I'm not going to get too into this because I have an entire journal dedicated to it and my journey but this is my over all take. Eat what genuinely makes you happy and feel good and have a healthy relationship with food. That means, instead of focusing on all of the things you can't eat, focus on the things that you can and you are excited to eat.  And you can do this while taking dietary restrictions into account. For example, if you are trying to cut out meat, don't focus on the steak that you can't eat, focus on eating whatever vegan or vegetarian dish you really enjoy. Or if you hate drinking celery juice in the morning, don't drink celery juice. There are plenty of other options out there when it comes to eating healthy. You can explore different cultures and flavors, and figure out what really works for you. Because if you genuinely enjoy a lifestyle and it's easy you're going to keep doing it. Feeling like you need to restrict 90% of food and eating chicken and brown rice isn't going to help. All it's going to do is make you feel deprived, cause you to binge, and then you're going to feel even worse about yourself. 

Also, if you have a craving, just let yourself eat the damn thing. Because the more you restrict and the more you moralize on food, the more you end up craving it and the more you'll binge when you get the opportunity to eat it because you built up this novelty/ guilty pleasure around it. Eventually, after giving in to it enough times, you'll start seeing the food more neutrally and you're going to get tired of it, meaning it's going to be easier to make healthy decisions because now everything is on the same playing field. It's pretty counter intuitive tbh. 
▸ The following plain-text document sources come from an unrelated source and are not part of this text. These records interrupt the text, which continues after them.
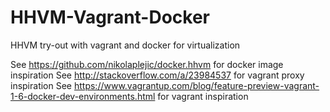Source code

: HHVM-Vagrant-Docker
===================

HHVM try-out with vagrant and docker for virtualization


See https://github.com/nikolaplejic/docker.hhvm for docker image inspiration
See http://stackoverflow.com/a/23984537 for vagrant proxy inspiration
See https://www.vagrantup.com/blog/feature-preview-vagrant-1-6-docker-dev-environments.html for vagrant inspiration
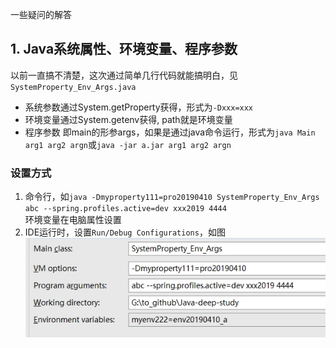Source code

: 一些疑问的解答
## 1. Java系统属性、环境变量、程序参数
以前一直搞不清楚，这次通过简单几行代码就能搞明白，见`SystemProperty_Env_Args.java`
- 系统参数通过System.getProperty获得，形式为`-Dxxx=xxx`
- 环境变量通过System.getenv获得, path就是环境变量
- 程序参数 即main的形参args，如果是通过java命令运行，形式为`java Main arg1 arg2 argn`或`java -jar a.jar arg1 arg2 argn`
### 设置方式
1. 命令行，如`java -Dmyproperty111=pro20190410 SystemProperty_Env_Args abc --spring.profiles.active=dev xxx2019 4444`  
环境变量在电脑属性设置
2. IDE运行时，设置`Run/Debug Configurations`，如图  
![](imgs/SystemProperty_Env_Args.jpg)


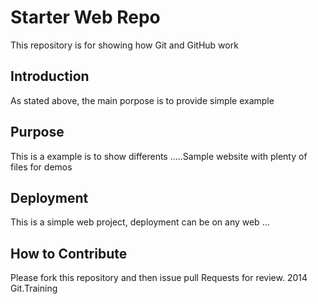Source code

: # Starter Web Repo
This repository is for showing how Git and GitHub work
## Introduction
As stated above, the main porpose is to provide simple example
## Purpose
This is a example is to show differents .....Sample website with plenty of files for demos

## Deployment

This is a simple web project, deployment  can be on any web ...
## How to Contribute

Please fork this repository and then issue pull Requests for review.
2014 Git.Training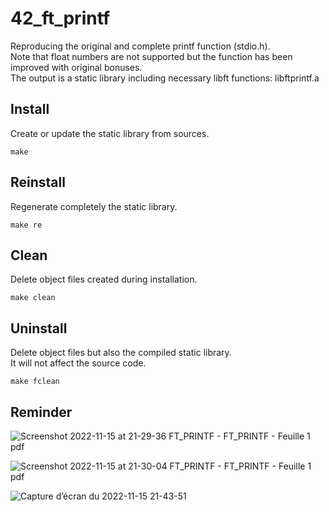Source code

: # 42_ft_printf
Reproducing the original and complete printf function (stdio.h).  
Note that float numbers are not supported but the function has been improved with original bonuses.  
The output is a static library including necessary libft functions: libftprintf.a

## Install
Create or update the static library from sources.

`make`

## Reinstall
Regenerate completely the static library.

`make re`

## Clean
Delete object files created during installation.

`make clean`

## Uninstall
Delete object files but also the compiled static library.  
It will not affect the source code.

`make fclean`

## Reminder

![Screenshot 2022-11-15 at 21-29-36 FT_PRINTF - FT_PRINTF - Feuille 1 pdf](https://user-images.githubusercontent.com/52746061/202020102-fd5c521b-ba7d-41fc-8f2b-346f29657f60.png)

![Screenshot 2022-11-15 at 21-30-04 FT_PRINTF - FT_PRINTF - Feuille 1 pdf](https://user-images.githubusercontent.com/52746061/202020182-3cf9fc34-14e1-41ea-a09b-c5819b264940.png)

![Capture d’écran du 2022-11-15 21-43-51](https://user-images.githubusercontent.com/52746061/202021629-be564e9d-8f60-4ad8-8b4f-06e157bc0ad6.png)

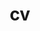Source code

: ---
layout: cv
permalink: /cv/
title: cv
nav: false
nav_order: 4
cv_pdf: 
description: This is a description of the page. You can modify it in 'pages/_cv.md'. You can also change or remove the top pdf download button.
---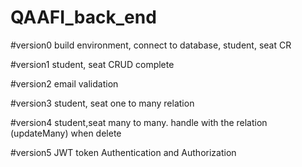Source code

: # QAAFI_back_end

#version0 build environment, connect to database, student, seat CR

#version1 student, seat CRUD complete

#version2 email validation

#version3 student, seat one to many relation

#version4 student,seat many to many. handle with the relation (updateMany) when delete

#version5 JWT token  Authentication and Authorization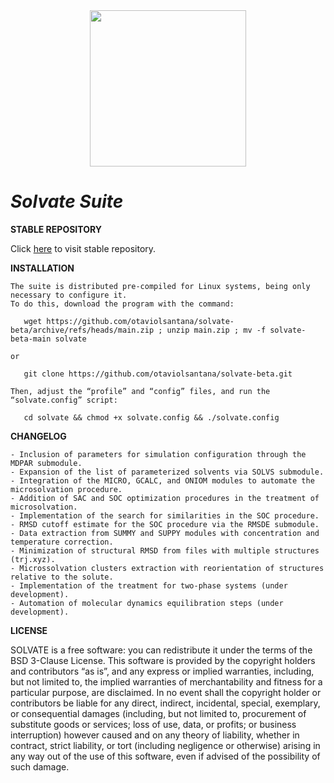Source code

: <div align="center">
<img src="https://user-images.githubusercontent.com/69423088/253824433-a6b55273-b084-4283-a0b6-b8d40bc52890.png" width="250px"/>
</div>

# _**Solvate Suite**_

**STABLE REPOSITORY**

Click [here](https://github.com/otaviolsantana/solvate) to visit stable repository.

**INSTALLATION**

	The suite is distributed pre-compiled for Linux systems, being only necessary to configure it.
	To do this, download the program with the command:
 
   	   wget https://github.com/otaviolsantana/solvate-beta/archive/refs/heads/main.zip ; unzip main.zip ; mv -f solvate-beta-main solvate

   	or

	   git clone https://github.com/otaviolsantana/solvate-beta.git

 	Then, adjust the “profile” and “config” files, and run the “solvate.config” script:

	   cd solvate && chmod +x solvate.config && ./solvate.config
 
**CHANGELOG**

	- Inclusion of parameters for simulation configuration through the MDPAR submodule.
	- Expansion of the list of parameterized solvents via SOLVS submodule.
	- Integration of the MICRO, GCALC, and ONIOM modules to automate the microsolvation procedure.
	- Addition of SAC and SOC optimization procedures in the treatment of microsolvation.
	- Implementation of the search for similarities in the SOC procedure.
 	- RMSD cutoff estimate for the SOC procedure via the RMSDE submodule.
 	- Data extraction from SUMMY and SUPPY modules with concentration and temperature correction.
   	- Minimization of structural RMSD from files with multiple structures (trj.xyz).
  	- Microssolvation clusters extraction with reorientation of structures relative to the solute.
	- Implementation of the treatment for two-phase systems (under development).
	- Automation of molecular dynamics equilibration steps (under development).

**LICENSE**

SOLVATE is a free software: you can redistribute it under the terms of the BSD 3-Clause License. This software is provided by the copyright holders and contributors “as is”, and any express or implied warranties, including, but not limited to, the implied warranties of merchantability and fitness for a particular purpose, are disclaimed. In no event shall the copyright holder or contributors be liable for any direct, indirect, incidental, special, exemplary, or consequential damages (including, but not limited to, procurement of substitute goods or services; loss of use, data, or profits; or business interruption) however caused and on any theory of liability, whether in contract, strict liability, or tort (including negligence or otherwise) arising in any way out of the use of this software, even if advised of the possibility of such damage.
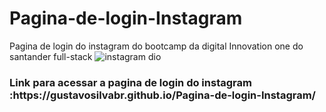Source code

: # Pagina-de-login-Instagram
 Pagina de login do instagram do bootcamp da digital Innovation one do santander full-stack
 ![instagram dio](https://user-images.githubusercontent.com/79516858/172619060-4c5080ce-ac1c-4666-a951-57eb95e98314.PNG)
<h3>Link para acessar a pagina de login do instagram :https://gustavosilvabr.github.io/Pagina-de-login-Instagram/</h3> 
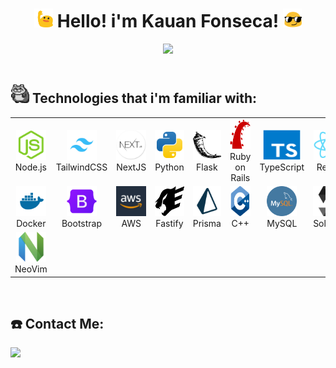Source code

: <h1 align="center"><img src=".github/images/the-blobs-live-on-waving.gif" width="30px" height="30px"> Hello! i'm Kauan Fonseca! <img src=".github/images/long-livethe-blob-sunglasses.gif" width="30px" height="30px"></h1>



 <div align="center">
  <img height="160em" src="https://github-readme-stats.vercel.app/api/top-langs/?username=kaufon&layout=compact&langs_count=7&theme=github_dark"/>
</div>

<br>


## <img src=".github/images/raccoon-roll.gif" width="30px" height="30px"> Technologies that i'm familiar with:

<table>
  <tr>
    <td align="center" width="96">
      <a target="_blank" href="https://developer.mozilla.org/en-US/docs/Web/JavaScript">
        <img src=".github/images/Node.js.svg" width="48" height="48" alt="JavaScript" />
      </a>
      <span>Node.js</span>
    </td>
    <td align="center" width="96">
      <a target="_blank" href="https://tailwindcss.com/">
        <img src=".github/images/tailwindcss (1).jpg" width="48" height="48" alt="TailwindCSS" />
      </a>
      <span>TailwindCSS</span>
    </td>
    <td align="center" width="96">
      <a href="https://nextjs.org/">
        <img src=".github/images/nextjs.png" width="48" height="48" alt="NextJS" />
      </a>
      <span>NextJS</span>
    </td>
    <td align="center" width="96">
      <a target="_blank" href="https://www.python.org/">
        <img src=".github/images/python (1).svg" width="48" height="48" alt="Python" />
      </a>
      <span>Python</span>
    </td>
    <td align="center" width="96">
      <a target="_blank" href="https://flask.palletsprojects.com/en/3.0.x/">
        <img src=".github/images/flask.svg" width="48" height="48" alt="Flask"/>
      </a>
      <span>Flask</span>
    </td>
<td align="center" width="96">
      <a href="https://rubyonrails.org/">
        <img src=".github/images/Ruby on Rails.svg" width="48" height="48" alt="Rails" />
      </a>
      <span>Ruby on Rails</span>
    </td>
<td align="center" width="96">
      <a href="https://www.typescriptlang.org/">
        <img src=".github/images/TypeScript.svg" width="60" height="48" alt="TScript" />
      </a>
      <span>TypeScript</span>
    </td>
    <td align="center" width="96">
      <a href="https://react.dev/">
        <img src=".github/images/React.svg" width="48" height="48" alt="ReactJS" />
      </a>
      <span>React</span>
    </td>
  </tr>

  <tr>
    <td align="center" width="96">
      <a target="_blank" href="https://www.docker.com/">
        <img src=".github/images/docker (1).svg" width="48" height="48" alt="Docker" />
      </a>
      <span>Docker</span>
    </td>
    <td align="center" width="96">
      <a href="https://getbootstrap.com/">
        <img src=".github/images/Bootstrap (1).svg" width="48" height="48" alt="Bootstrap" />
      </a>
      <span>Bootstrap</span>
    </td>
    <td align="center" width="96">
      <a href="https://aws.amazon.com/organizations/">
        <img src=".github/images/aws.jpg" width="48" height="48" alt="AWS" />
      </a>
      <span>AWS</span>
    </td>
    <td align="center" width="96">
      <a href="https://fastify.dev/">
        <img src=".github/images/fastify.svg" width="48" height="48" alt="fastify" />
      </a>
      <span>Fastify</span>
    </td>
    <td align="center" width="96">
      <a href="https://www.prisma.io/">
        <img src=".github/images/prisma.svg" width="60" height="48" alt="prisma" />
      </a>
      <span>Prisma</span>
    </td>
<td align="center" width="96">
      <a href="https://isocpp.org/">
        <img src=".github/images/C++ (CPlusPlus).svg" width="48" height="48" alt="C++" />
      </a>
      <span>C++</span>
    </td>

<td align="center" width="96">
      <a target="_blank" href="https://www.mysql.com/">
        <img src=".github/images/mysql (1).png" width="48" height="48" alt="MySQL" />
      </a>
      <span>MySQL</span>
    </td>
<td align="center" width="96">
      <a href="https://soliditylang.org/">
        <img src=".github/images/Solidity.svg" width="60" height="48" alt="Solidity" />
      </a>
      <span>Solidity</span>
    </td>
  </tr>
  <tr>
    <td align="center" width="96">
      <a href="https://neovim.io/">
        <img src=".github/images/neovimio-icon.svg" width="48" height="48" alt="nvim" />
      </a>
      <span>NeoVim</span>
    </td>
    
  </tr>
</table>
<br>

## ☎️ Contact Me:
 <a href="https://www.linkedin.com/in/kauan-fonseca-b62188300/" target="_blank"><img src="https://img.shields.io/badge/-LinkedIn-%230077B5?style=for-the-badge&logo=linkedin&logoColor=white" target="_blank"></a>

<br>

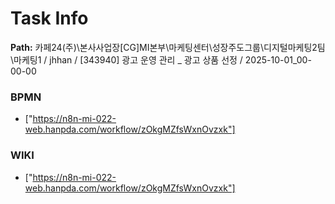 # Task Info

**Path:** 카페24(주)\본사사업장\[CG]MI본부\마케팅센터\성장주도그룹\디지털마케팅2팀\마케팅1 / jhhan / [343940] 광고 운영 관리 _ 광고 상품 선정 / 2025-10-01_00-00-00

### BPMN
- ["https://n8n-mi-022-web.hanpda.com/workflow/zOkgMZfsWxnOvzxk"]

### WIKI
- ["https://n8n-mi-022-web.hanpda.com/workflow/zOkgMZfsWxnOvzxk"]


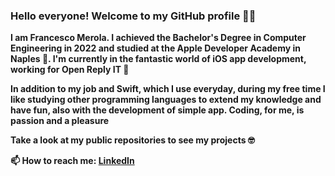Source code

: ### Hello everyone! Welcome to my GitHub profile 👋😄

<!--
**fmerola11/fmerola11** is a ✨ _special_ ✨ repository because its `README.md` (this file) appears on your GitHub profile.

Here are some ideas to get you started:

- 🔭 I’m currently working on ...
- 🌱 I’m currently learning ...
- 👯 I’m looking to collaborate on ...
- 🤔 I’m looking for help with ...
- 💬 Ask me about ...
- 📫 How to reach me: ...
- 😄 Pronouns: ...
- ⚡ Fun fact: ...
-->

**I am Francesco Merola. I achieved the Bachelor's Degree in Computer Engineering in 2022 and studied at the Apple Developer Academy in Naples 🍎. I'm currently in the fantastic world of iOS app development, working for Open Reply IT 📱**

**In addition to my job and Swift, which I use everyday, during my free time I like studying other programming languages to extend my knowledge and have fun, also with the development of simple app. Coding, for me, is passion and a pleasure**

**Take a look at my public repositories to see my projects 🤓**

**📫 How to reach me: [LinkedIn](https://www.linkedin.com/in/francesco-merola-67654b245/)**
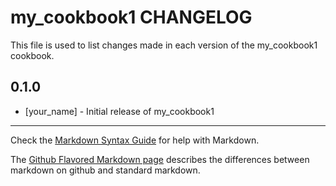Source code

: my_cookbook1 CHANGELOG
======================

This file is used to list changes made in each version of the my_cookbook1 cookbook.

0.1.0
-----
- [your_name] - Initial release of my_cookbook1

- - -
Check the [Markdown Syntax Guide](http://daringfireball.net/projects/markdown/syntax) for help with Markdown.

The [Github Flavored Markdown page](http://github.github.com/github-flavored-markdown/) describes the differences between markdown on github and standard markdown.
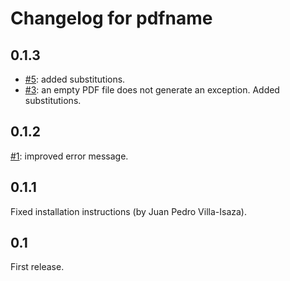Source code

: Changelog for pdfname
=====================

0.1.3
-----

* [#5](https://github.com/asr/pdfname/issues/5): added substitutions.
* [#3](https://github.com/asr/pdfname/issues/3): an empty PDF file
does not generate an exception.
Added substitutions.

0.1.2
-----

[#1](https://github.com/asr/pdfname/issues/1): improved error message.

0.1.1
-----

Fixed installation instructions (by Juan Pedro Villa-Isaza).

0.1
---

First release.
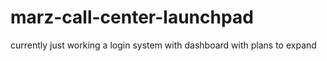 # marz-call-center-launchpad
currently just working a login system with dashboard with plans to expand
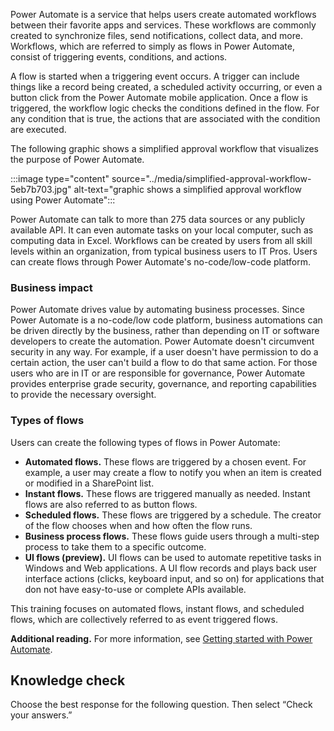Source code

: Power Automate is a service that helps users create automated workflows between their favorite apps and services. These workflows are commonly created to synchronize files, send notifications, collect data, and more. Workflows, which are referred to simply as flows in Power Automate, consist of triggering events, conditions, and actions.

A flow is started when a triggering event occurs. A trigger can include things like a record being created, a scheduled activity occurring, or even a button click from the Power Automate mobile application. Once a flow is triggered, the workflow logic checks the conditions defined in the flow. For any condition that is true, the actions that are associated with the condition are executed.

The following graphic shows a simplified approval workflow that visualizes the purpose of Power Automate.

:::image type="content" source="../media/simplified-approval-workflow-5eb7b703.jpg" alt-text="graphic shows a simplified approval workflow using Power Automate":::


Power Automate can talk to more than 275 data sources or any publicly available API. It can even automate tasks on your local computer, such as computing data in Excel. Workflows can be created by users from all skill levels within an organization, from typical business users to IT Pros. Users can create flows through Power Automate's no-code/low-code platform.

### Business impact

Power Automate drives value by automating business processes. Since Power Automate is a no-code/low code platform, business automations can be driven directly by the business, rather than depending on IT or software developers to create the automation. Power Automate doesn't circumvent security in any way. For example, if a user doesn't have permission to do a certain action, the user can't build a flow to do that same action. For those users who are in IT or are responsible for governance, Power Automate provides enterprise grade security, governance, and reporting capabilities to provide the necessary oversight.

### Types of flows

Users can create the following types of flows in Power Automate:

 *  **Automated flows.** These flows are triggered by a chosen event. For example, a user may create a flow to notify you when an item is created or modified in a SharePoint list.
 *  **Instant flows.** These flows are triggered manually as needed. Instant flows are also referred to as button flows.
 *  **Scheduled flows.** These flows are triggered by a schedule. The creator of the flow chooses when and how often the flow runs.
 *  **Business process flows.** These flows guide users through a multi-step process to take them to a specific outcome.
 *  **UI flows (preview).** UI flows can be used to automate repetitive tasks in Windows and Web applications. A UI flow records and plays back user interface actions (clicks, keyboard input, and so on) for applications that don not have easy-to-use or complete APIs available.

This training focuses on automated flows, instant flows, and scheduled flows, which are collectively referred to as event triggered flows.

**Additional reading.** For more information, see [Getting started with Power Automate](/power-automate/getting-started).

## Knowledge check

Choose the best response for the following question. Then select “Check your answers.”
Additionally, take your environment into consideration. If things are out of sight, they are out of mind and the better you're at dealing with environmental concerns, the less you have to exert willpower and the more sustainable the whole thing is going to be. Sometimes it can be as simple as taking a different route to work or school or switching the grocery store that you get your food at. But of course, this is going to depend on an individual basis but yeah, do things that are sustainable to your environment and be empathetic to yourself in that regard. 

Finally, something that a lot of diets don't take into consideration when marketing to people is how the diet affects people mentally. It's so important to take your body image into consideration as well as your overall relationship to food and emotional eating. Those have a huge impact on your diet and can make or break whether or not a certain way of eating is going to be healthy for you. It's important because you don't want to overcorrect on something and causing more issues than results or you don't want to focus on the wrong issue and dig yourself into a hole. 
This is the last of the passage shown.